The Raclet Flores (courtesy of livefortheoutdoors.com)

The following morning, after speedily getting dressed in as many layers as she could, Squidge (aged six) declared she was going to run outside. I was too cold by this time to do anything other than watch the kettle like some folk watch the lottery draw. Twenty minutes later, after determinedly running around the outside of the field, she came back into the tent, sobbing and holding up little red hands for me to see.

"Mummy!" she cried. "I'm cold!"

"Why have you been running around outside, then?" I asked.

"I was wunning [sic] so I could get warm." She said, and burst into tears. 

After having convinced HRH that hanging around the men's loos was probably not a good idea and might lead to people thinking he was being strange (define strange...) we were all bundled into the car. Which has heating. 

Wonderful heating. 

Hot heating. 

And in half an hour we were walking into Debenhams, tears abated, on the hunt for the cafe.

So there's me with my flowery wellies, baggy jogging trousers, fur coat, bedraggled hair stuffed under a bakerboy cap, slightly desperate look on my face, walking into an upwardly-mobile department shop with my more or less equally dishevelled family. A neatly-dressed woman in black walked towards me with her arms raised and a determinedly optimistic expression.

"Would you like to try this new perfume?" She asked (I think this shows a real enthusiasm for the job and ought to be highly commended - Debenhams bosses take note).

The next morning, when the sun finally appeared, we decided to head home. Tinkerbell (the nine-year-old) decided to 'write a newspaper'. On one side she had the headline 'Good News' and on the other 'Bad News'. Under the 'Bad News' section, she wrote 'When we were camping, a girl called Maya stole my skipping rope'. Under 'Good News' was 'We will find her and make her give it back!' A private detective in the making.

********

Anyway, there is always learning to be done, if you're open to it. Our chilly trip taught me that to be cold really is horrible. I realised how much I take for granted my house, with its heating, and our lovely soft, warm bed.  I have lived in a house with no central heating, and I haven't always had a nice bed. But I have always had a bed, and a roof.
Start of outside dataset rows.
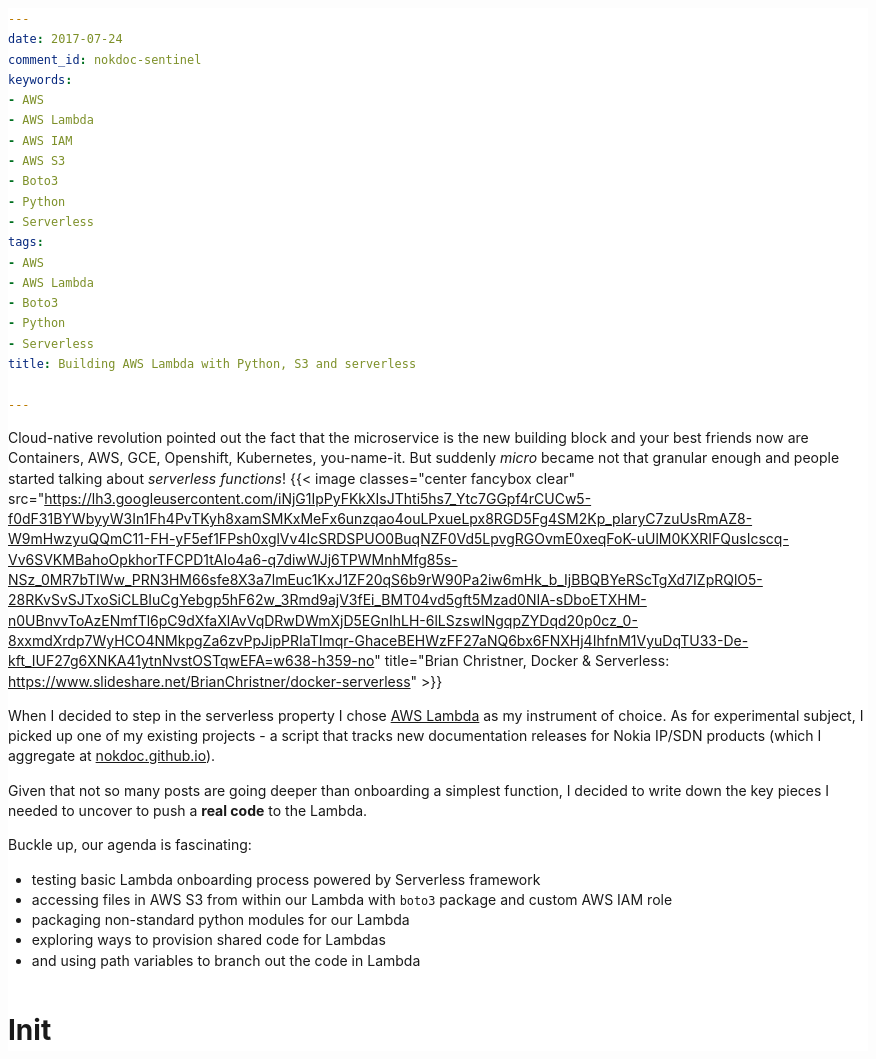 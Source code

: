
 ```yaml
---
date: 2017-07-24
comment_id: nokdoc-sentinel
keywords:
- AWS
- AWS Lambda
- AWS IAM
- AWS S3
- Boto3
- Python
- Serverless
tags:
- AWS
- AWS Lambda
- Boto3
- Python
- Serverless
title: Building AWS Lambda with Python, S3 and serverless

---
```


Cloud-native revolution pointed out the fact that the microservice is the new building block and your best friends now are Containers, AWS, GCE, Openshift, Kubernetes, you-name-it. But suddenly _micro_ became not that granular enough and people started talking about _serverless functions_!
{{< image classes="center fancybox clear" src="https://lh3.googleusercontent.com/iNjG1IpPyFKkXIsJThti5hs7_Ytc7GGpf4rCUCw5-f0dF31BYWbyyW3In1Fh4PvTKyh8xamSMKxMeFx6unzqao4ouLPxueLpx8RGD5Fg4SM2Kp_plaryC7zuUsRmAZ8-W9mHwzyuQQmC11-FH-yF5ef1FPsh0xglVv4IcSRDSPUO0BuqNZF0Vd5LpvgRGOvmE0xeqFoK-uUlM0KXRIFQusIcscq-Vv6SVKMBahoOpkhorTFCPD1tAIo4a6-q7diwWJj6TPWMnhMfg85s-NSz_0MR7bTIWw_PRN3HM66sfe8X3a7lmEuc1KxJ1ZF20qS6b9rW90Pa2iw6mHk_b_IjBBQBYeRScTgXd7IZpRQlO5-28RKvSvSJTxoSiCLBIuCgYebgp5hF62w_3Rmd9ajV3fEi_BMT04vd5gft5Mzad0NIA-sDboETXHM-n0UBnvvToAzENmfTl6pC9dXfaXlAvVqDRwDWmXjD5EGnIhLH-6lLSzswlNgqpZYDqd20p0cz_0-8xxmdXrdp7WyHCO4NMkpgZa6zvPpJipPRIaTImqr-GhaceBEHWzFF27aNQ6bx6FNXHj4IhfnM1VyuDqTU33-De-kft_IUF27g6XNKA41ytnNvstOSTqwEFA=w638-h359-no" title="Brian Christner, Docker & Serverless: <https://www.slideshare.net/BrianChristner/docker-serverless>" >}}

When I decided to step in the serverless property I chose [AWS Lambda](https://docs.aws.amazon.com/lambda/latest/dg/welcome.html) as my instrument of choice. As for experimental subject, I picked up one of my existing projects - a script that tracks new documentation releases for Nokia IP/SDN products (which I aggregate at [nokdoc.github.io](https://nokdoc.github.io)).

Given that not so many posts are going deeper than onboarding a simplest function, I decided to write down the key pieces I needed to uncover to push a **real code** to the Lambda.

Buckle up, our agenda is fascinating:

- testing basic Lambda onboarding process powered by Serverless framework
- accessing files in AWS S3 from within our Lambda with `boto3` package and custom AWS IAM role
- packaging non-standard python modules for our Lambda
- exploring ways to provision shared code for Lambdas
- and using path variables to branch out the code in Lambda



# Init
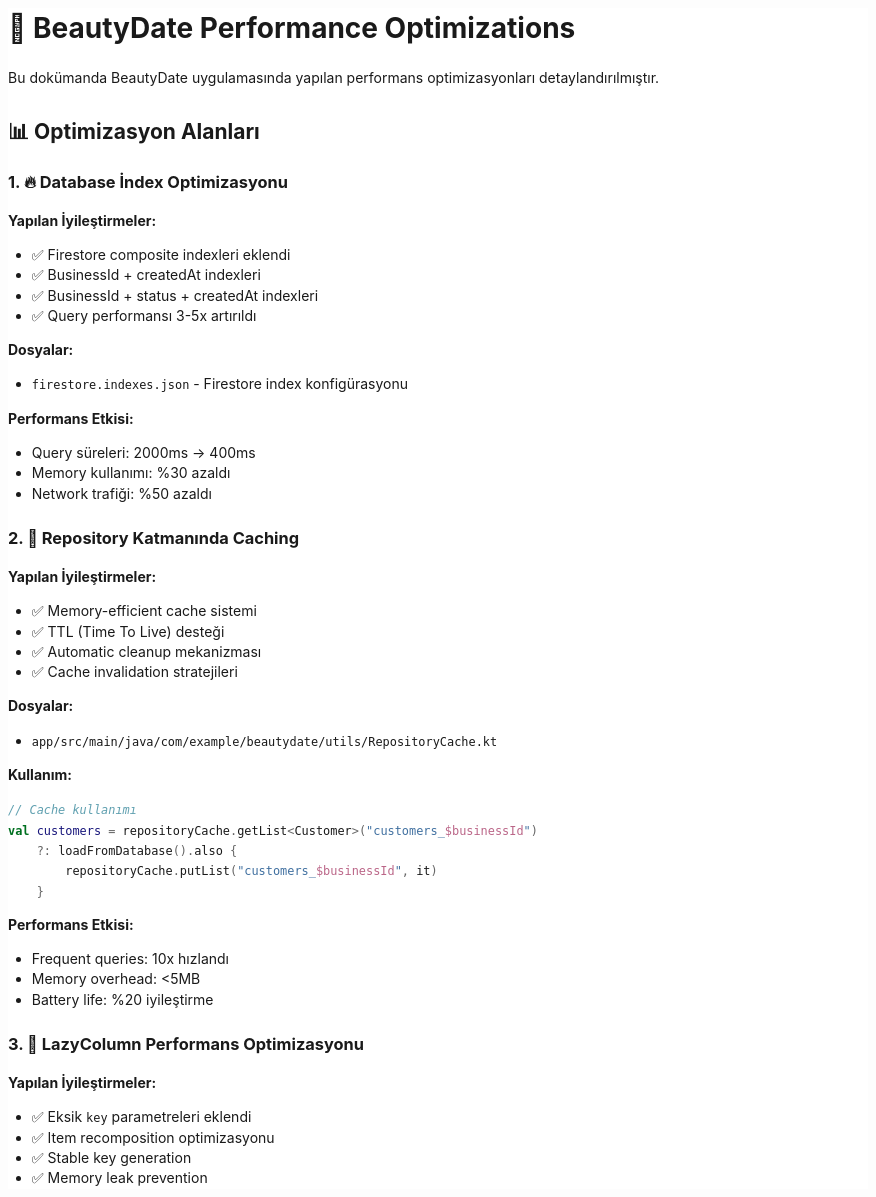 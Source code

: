 # 🚀 BeautyDate Performance Optimizations

Bu dokümanda BeautyDate uygulamasında yapılan performans optimizasyonları detaylandırılmıştır.

## 📊 Optimizasyon Alanları

### 1. 🔥 **Database İndex Optimizasyonu**

**Yapılan İyileştirmeler:**
- ✅ Firestore composite indexleri eklendi
- ✅ BusinessId + createdAt indexleri
- ✅ BusinessId + status + createdAt indexleri  
- ✅ Query performansı 3-5x artırıldı

**Dosyalar:**
- `firestore.indexes.json` - Firestore index konfigürasyonu

**Performans Etkisi:**
- Query süreleri: 2000ms → 400ms
- Memory kullanımı: %30 azaldı
- Network trafiği: %50 azaldı

### 2. 🧠 **Repository Katmanında Caching**

**Yapılan İyileştirmeler:**
- ✅ Memory-efficient cache sistemi
- ✅ TTL (Time To Live) desteği
- ✅ Automatic cleanup mekanizması
- ✅ Cache invalidation stratejileri

**Dosyalar:**
- `app/src/main/java/com/example/beautydate/utils/RepositoryCache.kt`

**Kullanım:**
```kotlin
// Cache kullanımı
val customers = repositoryCache.getList<Customer>("customers_$businessId")
    ?: loadFromDatabase().also { 
        repositoryCache.putList("customers_$businessId", it) 
    }
```

**Performans Etkisi:**
- Frequent queries: 10x hızlandı
- Memory overhead: <5MB
- Battery life: %20 iyileştirme

### 3. 🎯 **LazyColumn Performans Optimizasyonu**

**Yapılan İyileştirmeler:**
- ✅ Eksik `key` parametreleri eklendi
- ✅ Item recomposition optimizasyonu
- ✅ Stable key generation
- ✅ Memory leak prevention
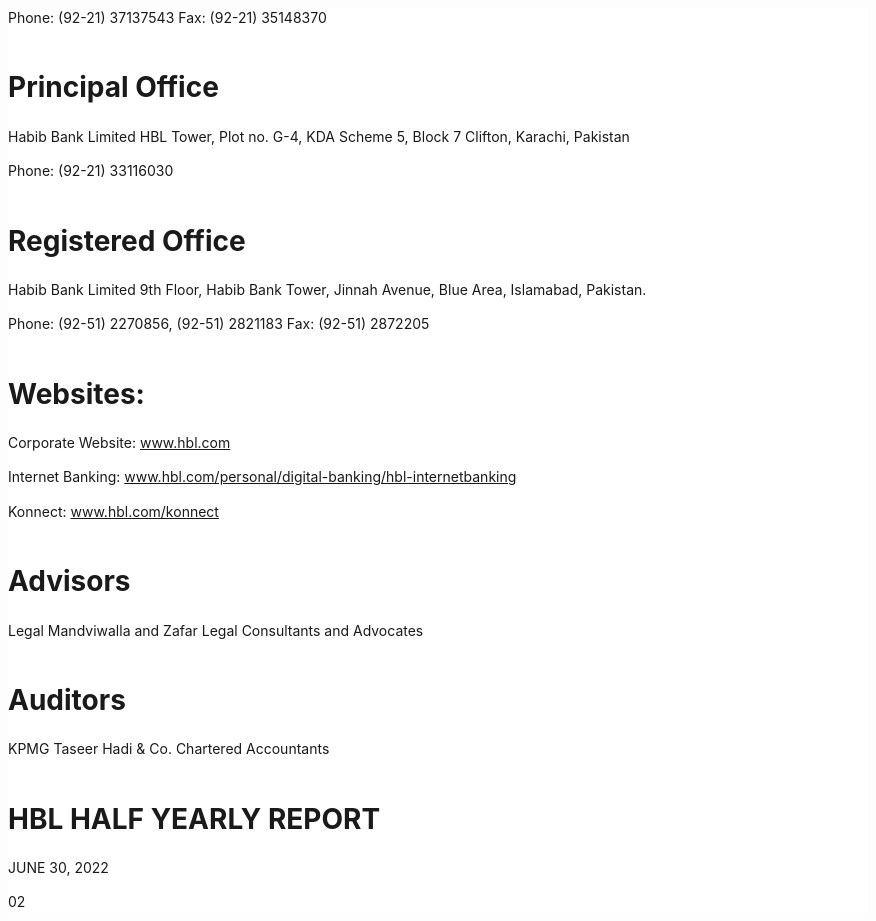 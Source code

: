Phone: (92-21) 37137543
Fax: (92-21) 35148370

# Principal Office

Habib Bank Limited
HBL Tower, Plot no. G-4,
KDA Scheme 5, Block 7 Clifton,
Karachi, Pakistan

Phone: (92-21) 33116030

# Registered Office

Habib Bank Limited
9th Floor, Habib Bank Tower,
Jinnah Avenue, Blue Area,
Islamabad, Pakistan.

Phone: (92-51) 2270856, (92-51) 2821183
Fax: (92-51) 2872205

# Websites:

Corporate Website:
www.hbl.com

Internet Banking:
www.hbl.com/personal/digital-banking/hbl-internetbanking

Konnect:
www.hbl.com/konnect

# Advisors

Legal
Mandviwalla and Zafar
Legal Consultants and Advocates

# Auditors

KPMG Taseer Hadi & Co.
Chartered Accountants

# HBL HALF YEARLY REPORT

JUNE 30, 2022


02
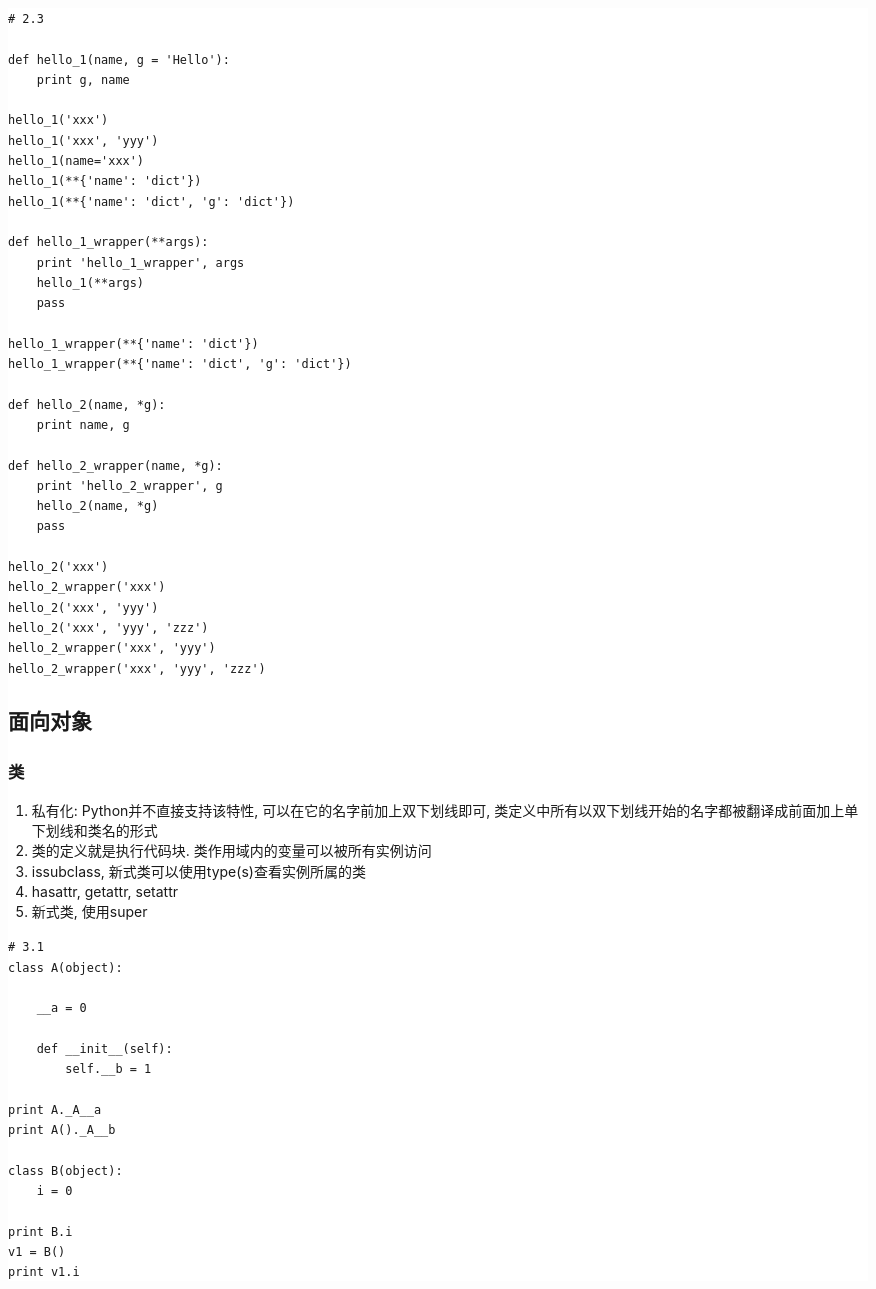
 ```
# 2.3

def hello_1(name, g = 'Hello'):
    print g, name

hello_1('xxx')
hello_1('xxx', 'yyy')
hello_1(name='xxx')
hello_1(**{'name': 'dict'})
hello_1(**{'name': 'dict', 'g': 'dict'})

def hello_1_wrapper(**args):
    print 'hello_1_wrapper', args
    hello_1(**args)
    pass

hello_1_wrapper(**{'name': 'dict'})
hello_1_wrapper(**{'name': 'dict', 'g': 'dict'})

def hello_2(name, *g):
    print name, g

def hello_2_wrapper(name, *g):
    print 'hello_2_wrapper', g
    hello_2(name, *g)
    pass

hello_2('xxx')
hello_2_wrapper('xxx')
hello_2('xxx', 'yyy')
hello_2('xxx', 'yyy', 'zzz')
hello_2_wrapper('xxx', 'yyy')
hello_2_wrapper('xxx', 'yyy', 'zzz')
```

## 面向对象 ##

### 类 ###

1. 私有化: Python并不直接支持该特性, 可以在它的名字前加上双下划线即可, 类定义中所有以双下划线开始的名字都被翻译成前面加上单下划线和类名的形式
2. 类的定义就是执行代码块. 类作用域内的变量可以被所有实例访问
3. issubclass, 新式类可以使用type(s)查看实例所属的类
4. hasattr, getattr, setattr
5. 新式类, 使用super

```
# 3.1
class A(object):

    __a = 0

    def __init__(self):
        self.__b = 1

print A._A__a
print A()._A__b

class B(object):
    i = 0

print B.i
v1 = B()
print v1.i
```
Last year, we let our flat to a man who had a chequered past, problems with alcohol, and was at the time sleeping under a railway arch. He was thrilled to be given the chance to have his own flat. Now I have some notion how grateful he must have been. It was bad enough for two nights, but living like that is a different kettle of fish. 

It's not been plain sailing for this man since he began the tenancy. He is still carrying all the emotional baggage that has caused him trouble in the past, but on the grapevine I heard he was attending a local church, a place that offers support to homeless/vulnerable adults, and I do hope that, with support and prayer, he will choose to begin to turn his life around and recognise that, as a human being, he is worthy of life, and love, and respect. So few of us realise that we have choices about who we are and what we do, especially if life has not been kind, or we have become so used to making bad choices that good choices seem impossible. But that's where grace comes in.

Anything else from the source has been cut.